Dans ce maelström, où se mêlent intrigues sentimentales, reportage et réflexions sur la guerre (on s’y croit vraiment), chroniques familiales (les Bolkonsky, les Rostov), Tolstoï peint adroitement la vie de la haute société aristocratique russe (dont il faisait partie), qui passe de l’insouciance au drame, et qui vit déjà sur un volcan – qui aboutira un siècle plus tard à la Révolution russe. Les personnages sont nombreux et se croisent à un moment ou à un autre, soit sur le théâtre des opérations belliqueuses, soit dans les havres de paix que représentent Moscou (au début, car ensuite la ville est en ruines, pillée et incendiée), Pétersbourg ou les grands domaines seigneuriaux. C’est avant tout un roman en mouvement, car outre les va-et-vient entre les zones de guerre et celles où se déroule la vie plus ordinaire, les caractères des personnages, leurs sentiments, les relations qu’ils ont les uns avec les autres, évoluent sans cesse, comme le flot courant de la vie.

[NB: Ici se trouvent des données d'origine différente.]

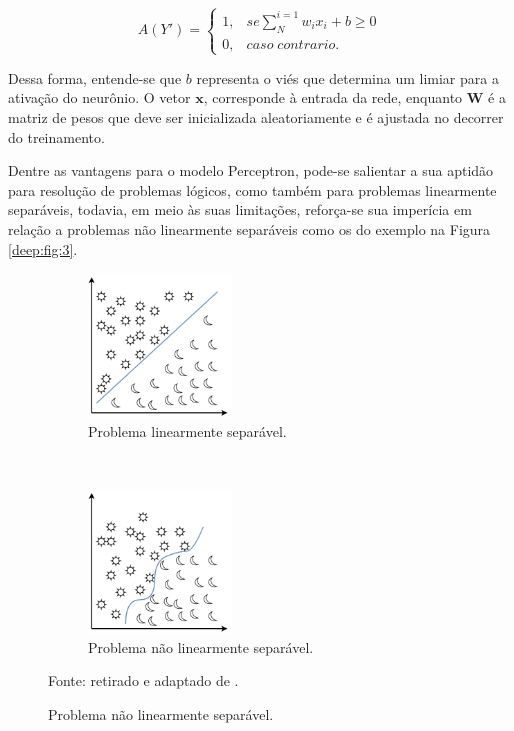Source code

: \begin{equation}
    \label{deep:eq:2}
    A(Y') = \left\{\begin{matrix}
     1,& se \sum_{N}^{i=1} w_i x_i + b \geq 0 \\ 
     0,& caso \;  contrario.
    \end{matrix}\right.
\end{equation}

Dessa forma, entende-se que $b$ representa o viés que determina um limiar para a ativação do neurônio. O vetor $\textbf{x}$, corresponde à entrada da rede, enquanto $\textbf{W}$ é a matriz de pesos que deve ser inicializada aleatoriamente e é ajustada no decorrer do treinamento.

Dentre as vantagens para o modelo Perceptron, pode-se salientar a sua aptidão para resolução de problemas lógicos, como também para problemas linearmente separáveis, todavia, em meio às suas limitações, reforça-se sua imperícia em relação a problemas não linearmente separáveis como os do exemplo na Figura \ref{deep:fig:3}.

\begin{figure}[H]
   \caption{Representação de problemas linearmente e não linearmente separáveis.}
   \centering
   \label{deep:fig:3}
    \begin{subfigure}[t]{0.45\textwidth}
        \centering
        \includegraphics[height=1.5in]{recursos/imagens/deep/l_separavel.png}
        \caption{Problema linearmente separável.}
        \label{deep:fig:3.1}
    \end{subfigure}%
    ~ 
    \begin{subfigure}[t]{0.45\textwidth}
        \centering
        \includegraphics[height=1.5in]{recursos/imagens/deep/nl_separavel.png}
        \caption{Problema não linearmente separável.}
        \label{deep:fig:3.2}
    \end{subfigure}%

    \vspace*{1 cm}
    Fonte: retirado e adaptado de \cite{Goncalves}.
\end{figure}

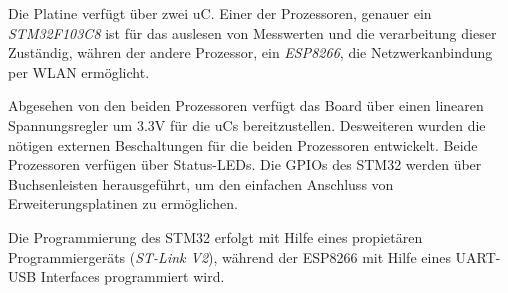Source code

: \smallskip


Die Platine verfügt über zwei \ac{uC}. Einer der Prozessoren, genauer ein \textit{STM32F103C8} ist für das auslesen von Messwerten und die
verarbeitung dieser Zuständig, währen der andere Prozessor, ein \textit{ESP8266}, die Netzwerkanbindung per \acs{WLAN} ermöglicht.

\smallskip

Abgesehen von den beiden Prozessoren verfügt das Board über einen linearen Spannungsregler um 3.3V für die \acp{uC} bereitzustellen. Desweiteren
wurden die nötigen externen Beschaltungen für die beiden Prozessoren entwickelt. Beide Prozessoren verfügen über Status-LEDs. 
Die \acp{GPIO} des STM32 werden über Buchsenleisten herausgeführt, um den einfachen Anschluss von Erweiterungsplatinen zu ermöglichen.

\smallskip

Die Programmierung des STM32 erfolgt mit Hilfe eines propietären Programmiergeräts (\textit{ST-Link V2}), während der ESP8266 mit Hilfe eines
\acs{UART}-\acs{USB} Interfaces programmiert wird. 
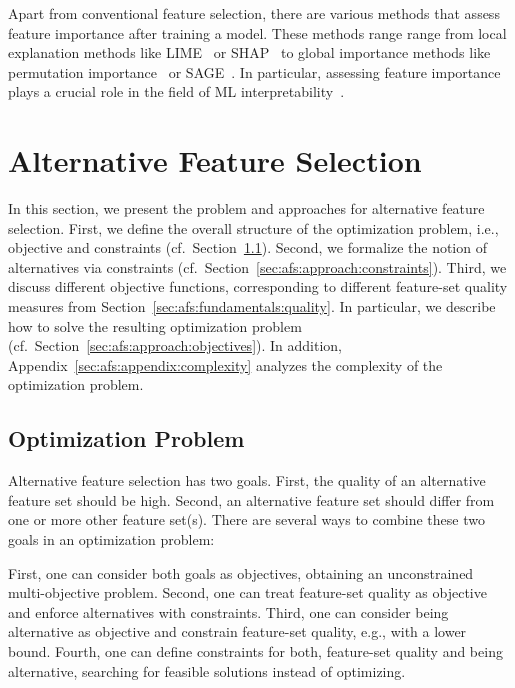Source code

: \documentclass{article}
\theoremstyle{definition}
\begin{document}
Apart from conventional feature selection, there are various methods that assess feature importance after training a model.
These methods range range from local explanation methods like LIME~\cite{ribeiro2016should} or SHAP~\cite{lundberg2017unified} to global importance methods like permutation importance~\cite{breiman2001random} or SAGE~\cite{covert2020understanding}.
In particular, assessing feature importance plays a crucial role in the field of ML interpretability~\cite{carvalho2019machine, molnar2020interpretable}.

\section{Alternative Feature Selection}
\label{sec:afs:approach}

In this section, we present the problem and approaches for alternative feature selection.
First, we define the overall structure of the optimization problem, i.e., objective and constraints (cf.~Section~\ref{sec:afs:approach:problem}).
Second, we formalize the notion of alternatives via constraints (cf.~Section~\ref{sec:afs:approach:constraints}).
Third, we discuss different objective functions, corresponding to different feature-set quality measures from Section~\ref{sec:afs:fundamentals:quality}.
In particular, we describe how to solve the resulting optimization problem (cf.~Section~\ref{sec:afs:approach:objectives}).
In addition, Appendix~\ref{sec:afs:appendix:complexity} analyzes the complexity of the optimization problem.

\subsection{Optimization Problem}
\label{sec:afs:approach:problem}

Alternative feature selection has two goals.
First, the quality of an alternative feature set should be high.
Second, an alternative feature set should differ from one or more other feature set(s).
There are several ways to combine these two goals in an optimization problem:

First, one can consider both goals as objectives, obtaining an unconstrained multi-objective problem.
Second, one can treat feature-set quality as objective and enforce alternatives with constraints.
Third, one can consider being alternative as objective and constrain feature-set quality, e.g., with a lower bound.
Fourth, one can define constraints for both, feature-set quality and being alternative, searching for feasible solutions instead of optimizing.
\end{document}
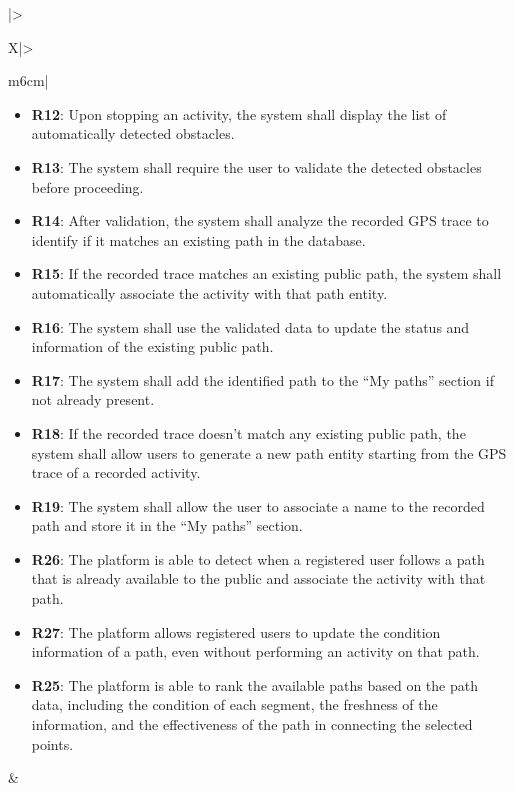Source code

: \begin{table}[H]
\begin{tabularx}{\textwidth}{|>{\raggedright\arraybackslash}X|>{\raggedright\arraybackslash}m{6cm}|}
        \begin{minipage}[t]{\linewidth}
        \begin{itemize}[leftmargin=*, nosep, label={}]
            \item \textbf{R12}: Upon stopping an activity, the system shall display the list of automatically detected obstacles.
            \item \textbf{R13}: The system shall require the user to validate the detected obstacles before proceeding.
            \item \textbf{R14}: After validation, the system shall analyze the recorded GPS trace to identify if it matches an existing path in the database.
            \item \textbf{R15}: If the recorded trace matches an existing public path, the system shall automatically associate the activity with that path entity.
            \item \textbf{R16}: The system shall use the validated data to update the status and information of the existing public path.
            \item \textbf{R17}: The system shall add the identified path to the “My paths” section if not already present.
            \item \textbf{R18}: If the recorded trace doesn't match any existing public path, the system shall allow users to generate a new path entity starting from the GPS trace of a recorded activity.
            \item \textbf{R19}: The system shall allow the user to associate a name to the recorded path and store it in the “My paths” section.
            \item \textbf{R26}: The platform is able to detect when a registered user follows a path that is already available to the public and associate the activity with that path.
            \item \textbf{R27}: The platform allows registered users to update the condition information of a path, even without performing an activity on that path.
            \item \textbf{R25}: The platform is able to rank the available paths based on the path data, including the condition of each segment, the freshness of the information, and the effectiveness of the path in connecting the selected points.
        \end{itemize}
        \end{minipage}
        &
        \begin{minipage}[t]{\linewidth}

\end{minipage}
\end{tabularx}
\end{table}
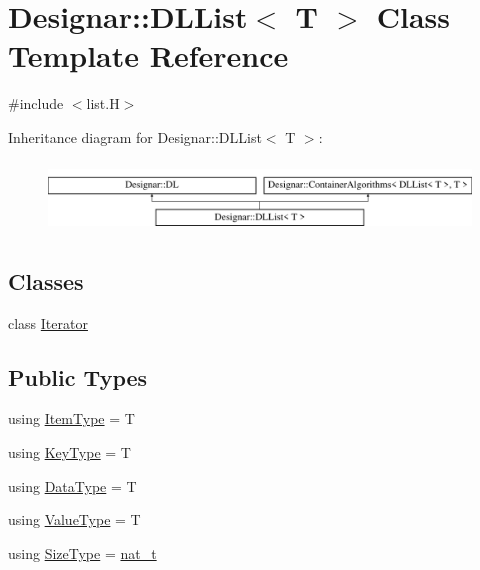 \hypertarget{class_designar_1_1_d_l_list}{}\section{Designar\+:\+:D\+L\+List$<$ T $>$ Class Template Reference}
\label{class_designar_1_1_d_l_list}


{\ttfamily \#include $<$list.\+H$>$}

Inheritance diagram for Designar\+:\+:D\+L\+List$<$ T $>$\+:\begin{figure}[H]
\begin{center}
\leavevmode
\includegraphics[height=1.885522cm]{class_designar_1_1_d_l_list}
\end{center}
\end{figure}
\subsection*{Classes}
\begin{DoxyCompactItemize}
\item 
class \hyperlink{class_designar_1_1_d_l_list_1_1_iterator}{Iterator}
\end{DoxyCompactItemize}
\subsection*{Public Types}
\begin{DoxyCompactItemize}
\item 
using \hyperlink{class_designar_1_1_d_l_list_a622fc13673b169c75309314ae2ebc005}{Item\+Type} = T
\item 
using \hyperlink{class_designar_1_1_d_l_list_ac27702ab24c52fa9d770abc3c455bb25}{Key\+Type} = T
\item 
using \hyperlink{class_designar_1_1_d_l_list_ac2f57201101389ca63aec1c2fba61038}{Data\+Type} = T
\item 
using \hyperlink{class_designar_1_1_d_l_list_a839e4da136d61d24ba8f14fb4d9ceb34}{Value\+Type} = T
\item 
using \hyperlink{class_designar_1_1_d_l_list_ac03520f15d4db4a31f8764ed5633e0c6}{Size\+Type} = \hyperlink{namespace_designar_aa72662848b9f4815e7bf31a7cf3e33d1}{nat\+\_\+t}
\end{DoxyCompactItemize}
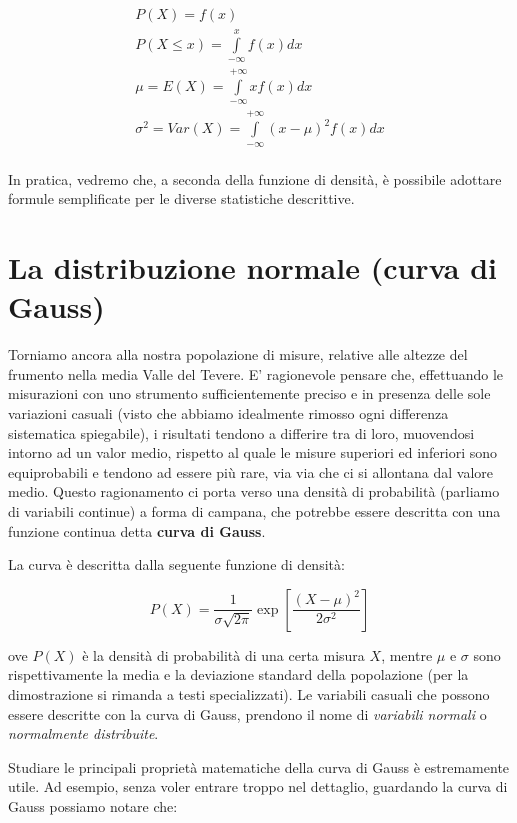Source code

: \documentclass[a4paper,12pt,oneside]{book}
\begin{document}
\[ \begin{array}{l}
P(X) = f(x) \\ 
P(X \le x) = \int\limits_{ - \infty }^x {f(x)} dx \\ 
\mu  = E(X) = \int\limits_{ - \infty }^{ + \infty } {xf(x)} dx \\ 
\sigma ^2  = Var(X) = \int\limits_{ - \infty }^{ + \infty } {\left( {x - \mu } \right)^2 f(x)} dx \\ 
\end{array} \]

In pratica, vedremo che, a seconda della funzione di densità, è possibile adottare formule semplificate per le diverse statistiche descrittive.

\hypertarget{la-distribuzione-normale-curva-di-gauss}{%
\section{La distribuzione normale (curva di Gauss)}\label{la-distribuzione-normale-curva-di-gauss}}

Torniamo ancora alla nostra popolazione di misure, relative alle altezze del frumento nella media Valle del Tevere. E' ragionevole pensare che, effettuando le misurazioni con uno strumento sufficientemente preciso e in presenza delle sole variazioni casuali (visto che abbiamo idealmente rimosso ogni differenza sistematica spiegabile), i risultati tendono a differire tra di loro, muovendosi intorno ad un valor medio, rispetto al quale le misure superiori ed inferiori sono equiprobabili e tendono ad essere più rare, via via che ci si allontana dal valore medio. Questo ragionamento ci porta verso una densità di probabilità (parliamo di variabili continue) a forma di campana, che potrebbe essere descritta con una funzione continua detta \textbf{curva di Gauss}.

La curva è descritta dalla seguente funzione di densità:

\[P(X) = \frac{1}{{\sigma \sqrt {2\pi } }}\exp \left[{\frac{\left( {X - \mu } \right)^2 }{2\sigma ^2 }} \right]\]

ove \(P(X)\) è la densità di probabilità di una certa misura \(X\), mentre \(\mu\) e \(\sigma\) sono rispettivamente la media e la deviazione standard della popolazione (per la dimostrazione si rimanda a testi specializzati). Le variabili casuali che possono essere descritte con la curva di Gauss, prendono il nome di \emph{variabili normali} o \emph{normalmente distribuite}.

Studiare le principali proprietà matematiche della curva di Gauss è estremamente utile. Ad esempio, senza voler entrare troppo nel dettaglio, guardando la curva di Gauss possiamo notare che:
\end{document}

Pierre Bézoukhov est à la fois naïf et intelligent, à la recherche de l’absolu, du bien, de la vérité (d’où son intérêt pour la Révolution française, pour la franc-maçonnerie), mais aussi balourd et maladroit, aussi bien dans sa vie sentimentale que dans les aspects pratiques de la vie quotidienne. Il est profondément bon, et c’est pourquoi Natacha s’attache à lui, et lui remet les pieds sur terre. Pendant sa captivité, il voit la mort de près, et découvre les hommes du peuple et leurs qualités, notamment le moujik Platon Karataiev, simple et résigné, qui affronte la mort avec courage, et aime tous les hommes d’une façon égale : "il ne connaissait ni l’attachement, ni l’amitié, ni l’amour tels que Pierre les comprenait ; mais il aimait chacun et vivait amicalement avec tous ceux que la vie mettait en sa présence, non pas avec tel ou tel homme en particulier, mais avec tous les hommes qu’il avait sous les yeux." A la suite de cette expérience, Pierre comprend dès lors mieux comment orienter sa vie : "ici, pour la première fois, il appréciait dans son intensité la jouissance de manger quand on a faim, de boire quand on a soif, de dormir quand on a sommeil, de se chauffer quand on a froid, de parler quand on a envie de le faire et d’entendre une voix humaine." Par certains aspects, Pierre Bézoukhov s’apparente au prince Mychkine de Dostoïevski, dont L’idiot paraît à la même époque.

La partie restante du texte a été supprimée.